● **Exercise material**:
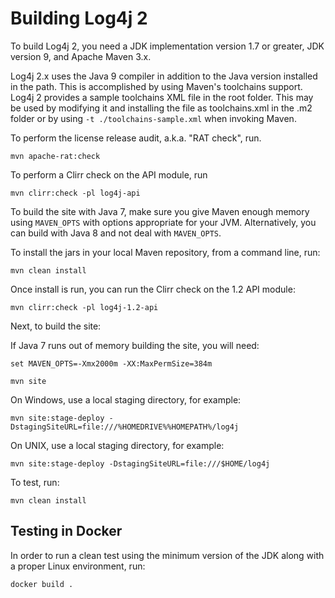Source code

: <!---
 Licensed to the Apache Software Foundation (ASF) under one or more
 contributor license agreements.  See the NOTICE file distributed with
 this work for additional information regarding copyright ownership.
 The ASF licenses this file to You under the Apache License, Version 2.0
 (the "License"); you may not use this file except in compliance with
 the License.  You may obtain a copy of the License at

      http://www.apache.org/licenses/LICENSE-2.0

 Unless required by applicable law or agreed to in writing, software
 distributed under the License is distributed on an "AS IS" BASIS,
 WITHOUT WARRANTIES OR CONDITIONS OF ANY KIND, either express or implied.
 See the License for the specific language governing permissions and
 limitations under the License.
-->
# Building Log4j 2
  
To build Log4j 2, you need a JDK implementation version 1.7 or greater, JDK 
version 9, and Apache Maven 3.x.

Log4j 2.x uses the Java 9 compiler in addition to 
the Java version installed in the path. This is accomplished by using Maven's toolchains support.
Log4j 2 provides a sample toolchains XML file in the root folder. This may be used by
modifying it and installing the file as toolchains.xml in the .m2 folder or by using 
`-t ./toolchains-sample.xml` when invoking Maven.

To perform the license release audit, a.k.a. "RAT check", run.

    mvn apache-rat:check

To perform a Clirr check on the API module, run

    mvn clirr:check -pl log4j-api

To build the site with Java 7, make sure you give Maven enough memory using 
`MAVEN_OPTS` with options appropriate for your JVM. Alternatively, you can 
build with Java 8 and not deal with `MAVEN_OPTS`. 

To install the jars in your local Maven repository, from a command line, run:

    mvn clean install

Once install is run, you can run the Clirr check on the 1.2 API module:

    mvn clirr:check -pl log4j-1.2-api

Next, to build the site:

If Java 7 runs out of memory building the site, you will need:

    set MAVEN_OPTS=-Xmx2000m -XX:MaxPermSize=384m

    mvn site

On Windows, use a local staging directory, for example:

    mvn site:stage-deploy -DstagingSiteURL=file:///%HOMEDRIVE%%HOMEPATH%/log4j

On UNIX, use a local staging directory, for example:

    mvn site:stage-deploy -DstagingSiteURL=file:///$HOME/log4j

To test, run:

    mvn clean install

## Testing in Docker

In order to run a clean test using the minimum version of the JDK along with a
proper Linux environment, run:

    docker build .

● **Work to be completed**:
Exactly what appears in the records above must be returned, apart from the pictures.

● **Task output**:
Source code

: <!---
 Licensed to the Apache Software Foundation (ASF) under one or more
 contributor license agreements.  See the NOTICE file distributed with
 this work for additional information regarding copyright ownership.
 The ASF licenses this file to You under the Apache License, Version 2.0
 (the "License"); you may not use this file except in compliance with
 the License.  You may obtain a copy of the License at

      http://www.apache.org/licenses/LICENSE-2.0

 Unless required by applicable law or agreed to in writing, software
 distributed under the License is distributed on an "AS IS" BASIS,
 WITHOUT WARRANTIES OR CONDITIONS OF ANY KIND, either express or implied.
 See the License for the specific language governing permissions and
 limitations under the License.
-->
# Building Log4j 2
  
To build Log4j 2, you need a JDK implementation version 1.7 or greater, JDK 
version 9, and Apache Maven 3.x.

Log4j 2.x uses the Java 9 compiler in addition to 
the Java version installed in the path. This is accomplished by using Maven's toolchains support.
Log4j 2 provides a sample toolchains XML file in the root folder. This may be used by
modifying it and installing the file as toolchains.xml in the .m2 folder or by using 
`-t ./toolchains-sample.xml` when invoking Maven.

To perform the license release audit, a.k.a. "RAT check", run.

    mvn apache-rat:check

To perform a Clirr check on the API module, run

    mvn clirr:check -pl log4j-api

To build the site with Java 7, make sure you give Maven enough memory using 
`MAVEN_OPTS` with options appropriate for your JVM. Alternatively, you can 
build with Java 8 and not deal with `MAVEN_OPTS`. 

To install the jars in your local Maven repository, from a command line, run:

    mvn clean install

Once install is run, you can run the Clirr check on the 1.2 API module:

    mvn clirr:check -pl log4j-1.2-api

Next, to build the site:

If Java 7 runs out of memory building the site, you will need:

    set MAVEN_OPTS=-Xmx2000m -XX:MaxPermSize=384m

    mvn site

On Windows, use a local staging directory, for example:

    mvn site:stage-deploy -DstagingSiteURL=file:///%HOMEDRIVE%%HOMEPATH%/log4j

On UNIX, use a local staging directory, for example:

    mvn site:stage-deploy -DstagingSiteURL=file:///$HOME/log4j

To test, run:

    mvn clean install

## Testing in Docker

In order to run a clean test using the minimum version of the JDK along with a
proper Linux environment, run:

    docker build .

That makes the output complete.